Ultimately, truth is always as plain as the nose on
your face. It is never more apparent to one person than to another. All find
it who seek it. The only thing you have to do is ask. As the Bible says: "Ask
and it shall be given; seek and ye shall receive; knock and it shall be opened."
A Hopi wise man has said, "You have to speak from the
heart to speak to the spirit in another person."
This is a profound saying. It brings up a subject one
of my friends recently asked me about: How do you talk to a spirit? Or
rather, how do you communicate with spirits? What language do they speak? How
do they communicate with us?
I think it's just as the Hopi medicine man said:
you communicate with spirit by means of spirit. They touch the energy and emotion
in you, just as an animal looking at you in the woods elicits feelings--fear,
awe, joy, admiration, pity, aggression. The organs of perception are the heart
and lungs, not the eyes and ears. No one can truly be in the presence of a living
"wild" creature and be unmoved. That's why zoos exist, to give jaded city dwellers
a chance to be a little more alive, to emote. Animals are pure spirit.
I dreamt once I was in a cage in the jungle. I don't
know how I got there, but I was locked securely in that cage. I think I had
put myself in it and staked a position in a clearing to watch the wildlife.
Next thing I knew, two lions ambled over inquisitively and stuck their noses
in. The way they looked at me! It was as if they could walk right through the
bars if they wanted to. I realized they were not "wild." They were just free.

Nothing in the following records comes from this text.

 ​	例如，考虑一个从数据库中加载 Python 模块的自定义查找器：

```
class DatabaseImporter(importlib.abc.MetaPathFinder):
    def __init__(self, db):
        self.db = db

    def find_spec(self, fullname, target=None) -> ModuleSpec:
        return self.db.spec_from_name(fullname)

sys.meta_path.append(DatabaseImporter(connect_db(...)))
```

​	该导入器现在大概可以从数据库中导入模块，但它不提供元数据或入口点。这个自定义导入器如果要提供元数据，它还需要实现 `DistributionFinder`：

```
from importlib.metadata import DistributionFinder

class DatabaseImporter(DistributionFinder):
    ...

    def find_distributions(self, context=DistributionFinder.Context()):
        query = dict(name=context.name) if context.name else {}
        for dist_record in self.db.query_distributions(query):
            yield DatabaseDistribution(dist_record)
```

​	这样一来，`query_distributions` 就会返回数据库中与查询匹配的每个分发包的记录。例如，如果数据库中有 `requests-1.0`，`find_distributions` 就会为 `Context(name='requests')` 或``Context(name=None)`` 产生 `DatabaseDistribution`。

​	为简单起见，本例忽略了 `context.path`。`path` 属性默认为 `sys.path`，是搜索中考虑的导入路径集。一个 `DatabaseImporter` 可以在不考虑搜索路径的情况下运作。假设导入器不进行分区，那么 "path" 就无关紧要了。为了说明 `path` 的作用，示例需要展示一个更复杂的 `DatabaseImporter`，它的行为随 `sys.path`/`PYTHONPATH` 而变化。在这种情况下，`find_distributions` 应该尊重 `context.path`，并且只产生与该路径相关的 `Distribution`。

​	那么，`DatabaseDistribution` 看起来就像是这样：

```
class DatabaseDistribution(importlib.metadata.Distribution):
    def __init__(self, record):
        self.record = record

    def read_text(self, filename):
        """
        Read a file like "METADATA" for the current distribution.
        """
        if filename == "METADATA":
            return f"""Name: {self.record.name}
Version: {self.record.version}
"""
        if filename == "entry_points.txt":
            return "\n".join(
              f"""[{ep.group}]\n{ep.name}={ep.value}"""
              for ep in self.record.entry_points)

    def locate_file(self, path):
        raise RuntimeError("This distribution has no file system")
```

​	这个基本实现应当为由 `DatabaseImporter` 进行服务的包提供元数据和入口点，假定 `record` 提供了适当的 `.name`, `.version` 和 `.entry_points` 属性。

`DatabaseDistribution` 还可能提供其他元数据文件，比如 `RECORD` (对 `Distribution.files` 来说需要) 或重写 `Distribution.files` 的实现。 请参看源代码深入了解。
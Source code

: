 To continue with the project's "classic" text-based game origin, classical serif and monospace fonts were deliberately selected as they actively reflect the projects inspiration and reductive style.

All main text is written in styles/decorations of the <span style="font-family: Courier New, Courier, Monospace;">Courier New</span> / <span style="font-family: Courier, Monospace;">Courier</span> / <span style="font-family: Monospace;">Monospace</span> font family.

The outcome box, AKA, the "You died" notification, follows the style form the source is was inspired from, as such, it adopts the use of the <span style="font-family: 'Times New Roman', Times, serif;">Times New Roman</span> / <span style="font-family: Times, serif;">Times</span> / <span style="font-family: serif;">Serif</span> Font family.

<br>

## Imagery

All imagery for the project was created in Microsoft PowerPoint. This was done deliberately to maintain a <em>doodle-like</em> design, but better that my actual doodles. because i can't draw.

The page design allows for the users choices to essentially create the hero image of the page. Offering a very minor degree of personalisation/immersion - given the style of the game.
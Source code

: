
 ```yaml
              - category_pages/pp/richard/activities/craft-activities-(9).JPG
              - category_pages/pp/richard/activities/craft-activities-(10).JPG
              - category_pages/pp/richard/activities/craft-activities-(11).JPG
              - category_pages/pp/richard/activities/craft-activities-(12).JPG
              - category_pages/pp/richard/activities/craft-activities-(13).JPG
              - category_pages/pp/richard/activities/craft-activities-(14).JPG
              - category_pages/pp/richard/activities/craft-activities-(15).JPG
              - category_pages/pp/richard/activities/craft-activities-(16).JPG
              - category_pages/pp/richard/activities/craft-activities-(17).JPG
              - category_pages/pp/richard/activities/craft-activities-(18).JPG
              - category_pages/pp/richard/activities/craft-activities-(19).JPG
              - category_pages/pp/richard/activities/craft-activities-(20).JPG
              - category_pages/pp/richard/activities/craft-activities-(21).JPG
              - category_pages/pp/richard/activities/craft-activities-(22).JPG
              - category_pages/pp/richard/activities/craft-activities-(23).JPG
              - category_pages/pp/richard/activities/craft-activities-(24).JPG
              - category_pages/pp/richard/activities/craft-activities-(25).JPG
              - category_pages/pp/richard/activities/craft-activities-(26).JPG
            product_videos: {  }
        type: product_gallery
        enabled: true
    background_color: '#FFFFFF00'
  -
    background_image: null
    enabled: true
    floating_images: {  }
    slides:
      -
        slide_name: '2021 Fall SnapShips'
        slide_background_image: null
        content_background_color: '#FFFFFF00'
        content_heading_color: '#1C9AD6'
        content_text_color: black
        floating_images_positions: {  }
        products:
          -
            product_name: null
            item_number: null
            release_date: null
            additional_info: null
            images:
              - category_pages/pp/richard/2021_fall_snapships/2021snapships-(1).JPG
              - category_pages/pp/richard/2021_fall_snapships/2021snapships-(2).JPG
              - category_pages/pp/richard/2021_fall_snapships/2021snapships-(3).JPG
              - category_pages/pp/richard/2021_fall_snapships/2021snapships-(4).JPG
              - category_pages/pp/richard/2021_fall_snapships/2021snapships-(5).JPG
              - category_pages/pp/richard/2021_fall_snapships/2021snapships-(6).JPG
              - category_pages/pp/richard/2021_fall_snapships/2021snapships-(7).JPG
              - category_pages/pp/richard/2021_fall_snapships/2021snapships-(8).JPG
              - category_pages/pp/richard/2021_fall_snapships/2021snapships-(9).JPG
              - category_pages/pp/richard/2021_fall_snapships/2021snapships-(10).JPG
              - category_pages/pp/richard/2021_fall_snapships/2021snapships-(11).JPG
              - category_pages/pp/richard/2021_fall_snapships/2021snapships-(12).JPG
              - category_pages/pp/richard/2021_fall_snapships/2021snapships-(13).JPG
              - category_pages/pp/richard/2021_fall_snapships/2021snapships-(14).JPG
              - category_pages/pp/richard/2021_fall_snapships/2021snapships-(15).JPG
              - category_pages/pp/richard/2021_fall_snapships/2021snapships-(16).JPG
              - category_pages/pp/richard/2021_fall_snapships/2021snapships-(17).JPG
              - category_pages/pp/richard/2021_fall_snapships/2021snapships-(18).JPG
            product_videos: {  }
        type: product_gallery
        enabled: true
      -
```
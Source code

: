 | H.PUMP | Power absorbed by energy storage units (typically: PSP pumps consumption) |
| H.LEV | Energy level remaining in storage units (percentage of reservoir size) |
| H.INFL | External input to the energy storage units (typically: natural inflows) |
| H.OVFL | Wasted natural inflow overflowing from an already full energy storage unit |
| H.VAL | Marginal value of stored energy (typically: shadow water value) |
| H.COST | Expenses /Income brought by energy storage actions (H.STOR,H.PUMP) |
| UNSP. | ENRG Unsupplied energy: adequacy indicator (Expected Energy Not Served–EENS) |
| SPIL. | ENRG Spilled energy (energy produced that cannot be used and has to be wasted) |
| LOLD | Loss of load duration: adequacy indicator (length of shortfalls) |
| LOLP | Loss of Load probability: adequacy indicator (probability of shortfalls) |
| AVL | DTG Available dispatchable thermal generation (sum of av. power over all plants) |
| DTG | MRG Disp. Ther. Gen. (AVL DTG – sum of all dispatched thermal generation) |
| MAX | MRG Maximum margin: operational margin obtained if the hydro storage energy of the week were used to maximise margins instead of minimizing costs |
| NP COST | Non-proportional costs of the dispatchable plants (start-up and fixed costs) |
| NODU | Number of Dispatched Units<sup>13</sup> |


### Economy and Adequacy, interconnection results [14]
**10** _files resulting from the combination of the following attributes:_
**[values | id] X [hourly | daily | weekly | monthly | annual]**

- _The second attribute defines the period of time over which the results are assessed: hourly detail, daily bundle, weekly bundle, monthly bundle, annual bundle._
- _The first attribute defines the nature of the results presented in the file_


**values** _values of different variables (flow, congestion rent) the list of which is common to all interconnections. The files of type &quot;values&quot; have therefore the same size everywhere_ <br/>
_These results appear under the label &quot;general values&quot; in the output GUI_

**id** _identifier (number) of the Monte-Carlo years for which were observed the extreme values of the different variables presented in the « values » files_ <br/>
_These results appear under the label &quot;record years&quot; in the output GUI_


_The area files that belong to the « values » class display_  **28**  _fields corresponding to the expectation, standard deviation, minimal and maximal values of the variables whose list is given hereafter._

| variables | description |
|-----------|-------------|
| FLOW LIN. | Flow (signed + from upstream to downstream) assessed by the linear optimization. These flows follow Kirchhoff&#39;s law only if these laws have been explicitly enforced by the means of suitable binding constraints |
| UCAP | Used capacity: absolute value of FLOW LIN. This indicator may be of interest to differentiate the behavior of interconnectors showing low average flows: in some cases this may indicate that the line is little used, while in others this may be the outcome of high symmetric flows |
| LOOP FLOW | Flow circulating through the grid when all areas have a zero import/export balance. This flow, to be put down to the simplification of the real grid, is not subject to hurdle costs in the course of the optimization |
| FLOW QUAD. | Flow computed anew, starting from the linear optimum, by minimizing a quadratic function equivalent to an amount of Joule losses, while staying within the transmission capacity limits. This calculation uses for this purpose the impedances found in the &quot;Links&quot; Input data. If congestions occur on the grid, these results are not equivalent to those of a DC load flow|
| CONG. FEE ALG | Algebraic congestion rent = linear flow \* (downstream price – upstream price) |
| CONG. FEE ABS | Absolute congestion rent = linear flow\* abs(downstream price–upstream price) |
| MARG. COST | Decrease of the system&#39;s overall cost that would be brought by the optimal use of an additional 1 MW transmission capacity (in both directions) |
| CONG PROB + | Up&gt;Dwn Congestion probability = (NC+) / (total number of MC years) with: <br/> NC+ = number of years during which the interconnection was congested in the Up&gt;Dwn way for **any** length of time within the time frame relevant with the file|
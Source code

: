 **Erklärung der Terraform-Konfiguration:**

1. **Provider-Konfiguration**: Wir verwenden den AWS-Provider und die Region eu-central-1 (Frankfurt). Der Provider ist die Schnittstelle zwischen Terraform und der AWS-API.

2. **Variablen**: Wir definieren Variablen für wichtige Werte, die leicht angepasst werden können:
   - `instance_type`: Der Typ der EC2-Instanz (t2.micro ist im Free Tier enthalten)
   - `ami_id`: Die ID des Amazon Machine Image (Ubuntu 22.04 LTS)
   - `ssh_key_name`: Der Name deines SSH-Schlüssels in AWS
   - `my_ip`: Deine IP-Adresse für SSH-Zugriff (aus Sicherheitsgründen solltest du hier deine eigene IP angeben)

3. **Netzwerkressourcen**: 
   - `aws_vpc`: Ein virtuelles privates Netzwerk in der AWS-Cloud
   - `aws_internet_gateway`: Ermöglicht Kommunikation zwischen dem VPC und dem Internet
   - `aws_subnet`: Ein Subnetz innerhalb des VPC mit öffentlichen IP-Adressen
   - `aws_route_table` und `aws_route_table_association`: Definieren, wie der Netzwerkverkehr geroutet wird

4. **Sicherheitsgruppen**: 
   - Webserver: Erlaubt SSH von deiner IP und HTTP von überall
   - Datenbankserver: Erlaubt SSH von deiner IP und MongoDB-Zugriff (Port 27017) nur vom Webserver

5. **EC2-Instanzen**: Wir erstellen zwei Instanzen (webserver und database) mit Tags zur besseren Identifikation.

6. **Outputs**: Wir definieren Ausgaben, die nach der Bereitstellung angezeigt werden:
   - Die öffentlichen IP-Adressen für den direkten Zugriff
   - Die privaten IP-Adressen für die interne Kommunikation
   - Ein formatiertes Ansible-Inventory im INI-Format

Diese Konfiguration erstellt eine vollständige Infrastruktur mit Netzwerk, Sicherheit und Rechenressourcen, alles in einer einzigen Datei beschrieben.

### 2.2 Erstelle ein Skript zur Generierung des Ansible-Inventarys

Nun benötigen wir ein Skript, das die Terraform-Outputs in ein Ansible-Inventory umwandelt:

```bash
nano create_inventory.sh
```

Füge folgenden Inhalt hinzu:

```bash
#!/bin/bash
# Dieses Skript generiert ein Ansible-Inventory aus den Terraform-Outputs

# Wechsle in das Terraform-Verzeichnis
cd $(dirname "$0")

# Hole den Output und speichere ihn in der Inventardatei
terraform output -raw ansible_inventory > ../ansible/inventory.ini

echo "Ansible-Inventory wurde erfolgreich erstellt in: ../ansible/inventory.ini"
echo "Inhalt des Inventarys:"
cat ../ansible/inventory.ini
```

And I was the opposite, a thing controlled and controlling, a creature to be
pitied. My world was small and of my own making. It did not contain lions. Theirs,
on the other hand, was the all-embracing world, the universe. They were part
of it. That world contained me, too, though I was not part of it, because it
was "out there." I had tried to create a space within space, but I had sealed
myself in a vacuum, something nature abhors. My envelop of experience was no
more substantial or significant than a bubble in an ocean wave.